Library branch wins design award
The Columbus Metropolitan Library’s Northside branch was awarded Columbus Landmarks’ James B. Recchie Design Award.
NBBJ designed the building at 1423 N. High St. in the University District, which Landmarks lauded for its “bold form” with multiple areas for study, reading and research, plus community meeting rooms and public art.
“This building with its open and transparent design, thoughtful details like the lighting of the book collection which makes it the centerpiece of the building, attractive and comfortable places for a variety of activities that accommodate a diverse group of people, and the dramatic but appropriately scaled streetscape presence create the best of what a 21st-century neighborhood library can be,” Columbus Landmarks said in a statement.
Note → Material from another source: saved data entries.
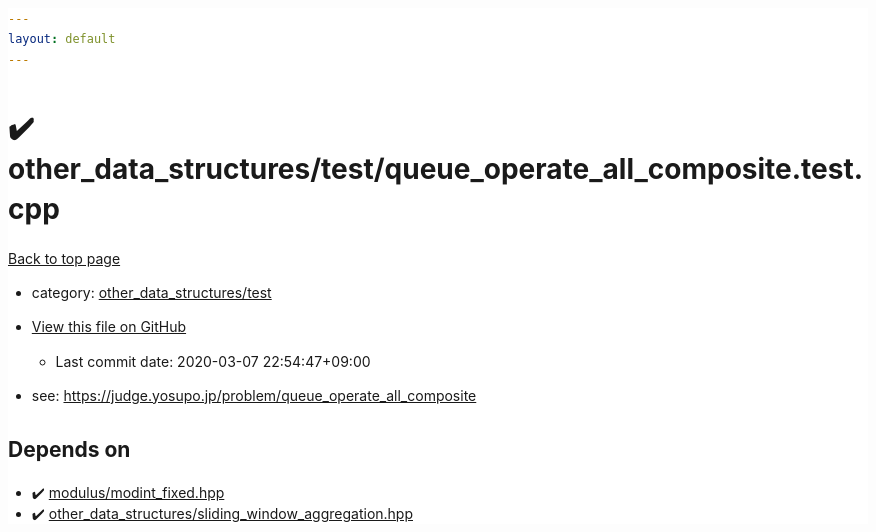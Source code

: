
 ```yaml
---
layout: default
---
```



<script type="text/javascript" async
  src="https://cdnjs.cloudflare.com/ajax/libs/mathjax/2.7.5/MathJax.js?config=TeX-MML-AM_CHTML">
</script>
<script type="text/x-mathjax-config">
  MathJax.Hub.Config({
    TeX: { equationNumbers: { autoNumber: "AMS" }},
    tex2jax: {
      inlineMath: [ ['$','$'] ],
      processEscapes: true
    },
    "HTML-CSS": { matchFontHeight: false },
    displayAlign: "left",
    displayIndent: "2em"
  });
</script>

<script type="text/javascript" src="https://cdnjs.cloudflare.com/ajax/libs/jquery/3.4.1/jquery.min.js"></script>
<script src="https://cdn.jsdelivr.net/npm/jquery-balloon-js@1.1.2/jquery.balloon.min.js" integrity="sha256-ZEYs9VrgAeNuPvs15E39OsyOJaIkXEEt10fzxJ20+2I=" crossorigin="anonymous"></script>
<script type="text/javascript" src="../../../assets/js/copy-button.js"></script>
<link rel="stylesheet" href="../../../assets/css/copy-button.css" />


# :heavy_check_mark: other_data_structures/test/queue_operate_all_composite.test.cpp

<a href="../../../index.html">Back to top page</a>

* category: <a href="../../../index.html#9e0aaf7c24822f646f604a7599f511a1">other_data_structures/test</a>
* <a href="{{ site.github.repository_url }}/blob/master/other_data_structures/test/queue_operate_all_composite.test.cpp">View this file on GitHub</a>
    - Last commit date: 2020-03-07 22:54:47+09:00


* see: <a href="https://judge.yosupo.jp/problem/queue_operate_all_composite">https://judge.yosupo.jp/problem/queue_operate_all_composite</a>


## Depends on

* :heavy_check_mark: <a href="../../../library/modulus/modint_fixed.hpp.html">modulus/modint_fixed.hpp</a>
* :heavy_check_mark: <a href="../../../library/other_data_structures/sliding_window_aggregation.hpp.html">other_data_structures/sliding_window_aggregation.hpp</a>
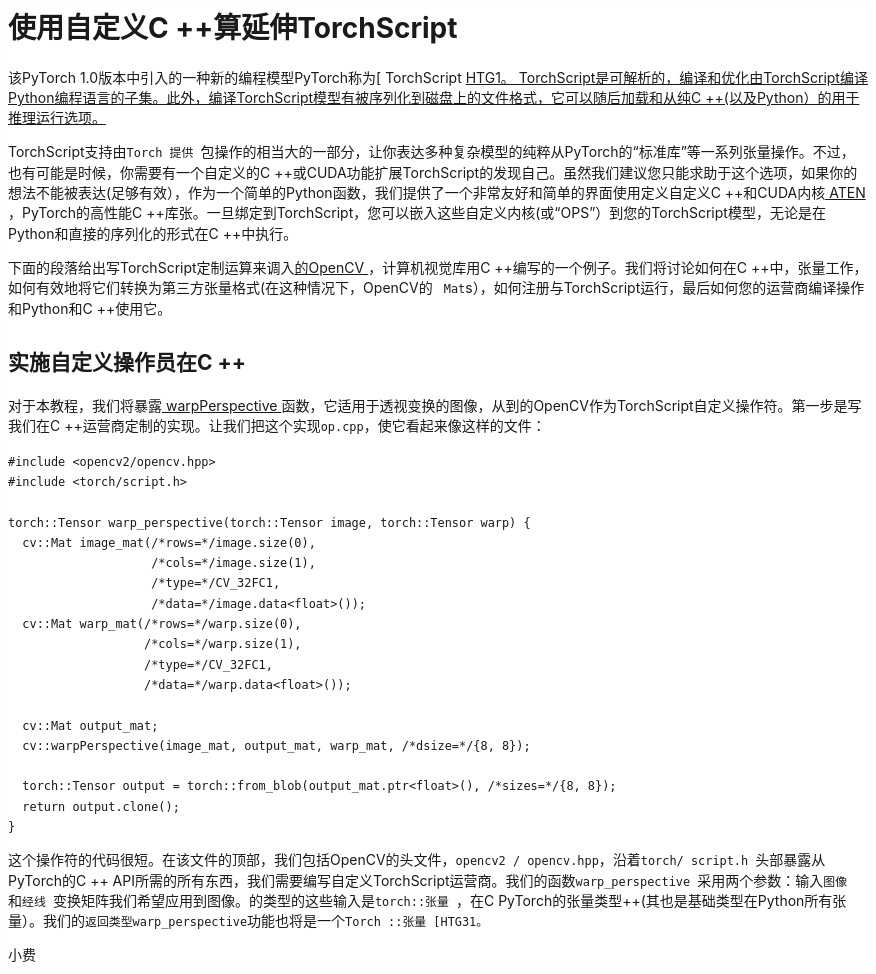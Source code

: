 # 使用自定义C ++算延伸TorchScript

该PyTorch 1.0版本中引入的一种新的编程模型PyTorch称为[ TorchScript [HTG1。
TorchScript是可解析的，编译和优化由TorchScript编译Python编程语言的子集。此外，编译TorchScript模型有被序列化到磁盘上的文件格式，它可以随后加载和从纯C
++(以及Python）的用于推理运行选项。](https://pytorch.org/docs/master/jit.html)

TorchScript支持由`Torch 提供
`包操作的相当大的一部分，让你表达多种复杂模型的纯粹从PyTorch的“标准库”等一系列张量操作。不过，也有可能是时候，你需要有一个自定义的C
++或CUDA功能扩展TorchScript的发现自己。虽然我们建议您只能求助于这个选项，如果你的想法不能被表达(足够有效），作为一个简单的Python函数，我们提供了一个非常友好和简单的界面使用定义自定义C
++和CUDA内核[ ATEN ](https://pytorch.org/cppdocs/#aten) ，PyTorch的高性能C
++库张。一旦绑定到TorchScript，您可以嵌入这些自定义内核(或“OPS”）到您的TorchScript模型，无论是在Python和直接的序列化的形式在C
++中执行。

下面的段落给出写TorchScript定制运算来调入[的OpenCV ](https://www.opencv.org)，计算机视觉库用C
++编写的一个例子。我们将讨论如何在C ++中，张量工作，如何有效地将它们转换为第三方张量格式(在这种情况下，OpenCV的 ``
Mat``s），如何注册与TorchScript运行，最后如何您的运营商编译操作和Python和C ++使用它。

## 实施自定义操作员在C ++

对于本教程，我们将暴露[ warpPerspective
](https://docs.opencv.org/2.4/modules/imgproc/doc/geometric_transformations.html#warpperspective)函数，它适用于透视变换的图像，从到的OpenCV作为TorchScript自定义操作符。第一步是写我们在C
++运营商定制的实现。让我们把这个实现`op.cpp`，使它看起来像这样的文件：

    
    
    #include <opencv2/opencv.hpp>
    #include <torch/script.h>
    
    torch::Tensor warp_perspective(torch::Tensor image, torch::Tensor warp) {
      cv::Mat image_mat(/*rows=*/image.size(0),
                        /*cols=*/image.size(1),
                        /*type=*/CV_32FC1,
                        /*data=*/image.data<float>());
      cv::Mat warp_mat(/*rows=*/warp.size(0),
                       /*cols=*/warp.size(1),
                       /*type=*/CV_32FC1,
                       /*data=*/warp.data<float>());
    
      cv::Mat output_mat;
      cv::warpPerspective(image_mat, output_mat, warp_mat, /*dsize=*/{8, 8});
    
      torch::Tensor output = torch::from_blob(output_mat.ptr<float>(), /*sizes=*/{8, 8});
      return output.clone();
    }
    

这个操作符的代码很短。在该文件的顶部，我们包括OpenCV的头文件，`opencv2 / opencv.hpp`，沿着`torch/ script.h
`头部暴露从PyTorch的C ++ API所需的所有东西，我们需要编写自定义TorchScript运营商。我们的函数`warp_perspective
`采用两个参数：输入`图像 `和`经线 `变换矩阵我们希望应用到图像。的类型的这些输入是`torch::张量 `，在C
PyTorch的张量类型++(其也是基础类型在Python所有张量）。我们的`返回类型warp_perspective`功能也将是一个`Torch ::张量
[HTG31。`

小费
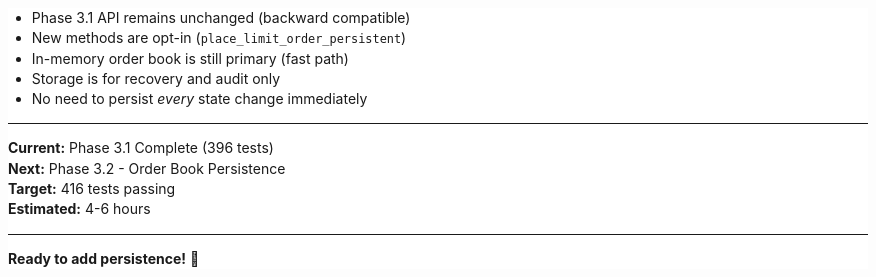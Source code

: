 - Phase 3.1 API remains unchanged (backward compatible)
- New methods are opt-in (`place_limit_order_persistent`)
- In-memory order book is still primary (fast path)
- Storage is for recovery and audit only
- No need to persist *every* state change immediately

---

**Current:** Phase 3.1 Complete (396 tests)  
**Next:** Phase 3.2 - Order Book Persistence  
**Target:** 416 tests passing  
**Estimated:** 4-6 hours

---

**Ready to add persistence!** 💾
“It’s a tough decision,” said Nancy Recchie, a historic preservation consultant with Benjamin D. Rickey & Co. and sister of the award’s namesake.
Recchie said the Northside branch is a good example of what libraries have become. No longer fortresses, they are now open and transparent.
“This is a beacon for the neighborhood,” she said. “The dramatic design, the glass, a combination of all those things that I really like.”
In 2017, the renovation of the Columbus Metropolitan Library’s Main Library Downtown was a Recchie finalist.
The other four finalists for this year’s award were: Dorrian Green, 50 S. Belle St.; The Julian, 272 S. Front St.; LeVeque Tower, 50 W. Broad St.; and Lifeline of Ohio Donor Memorial, 770 Kinnear Road.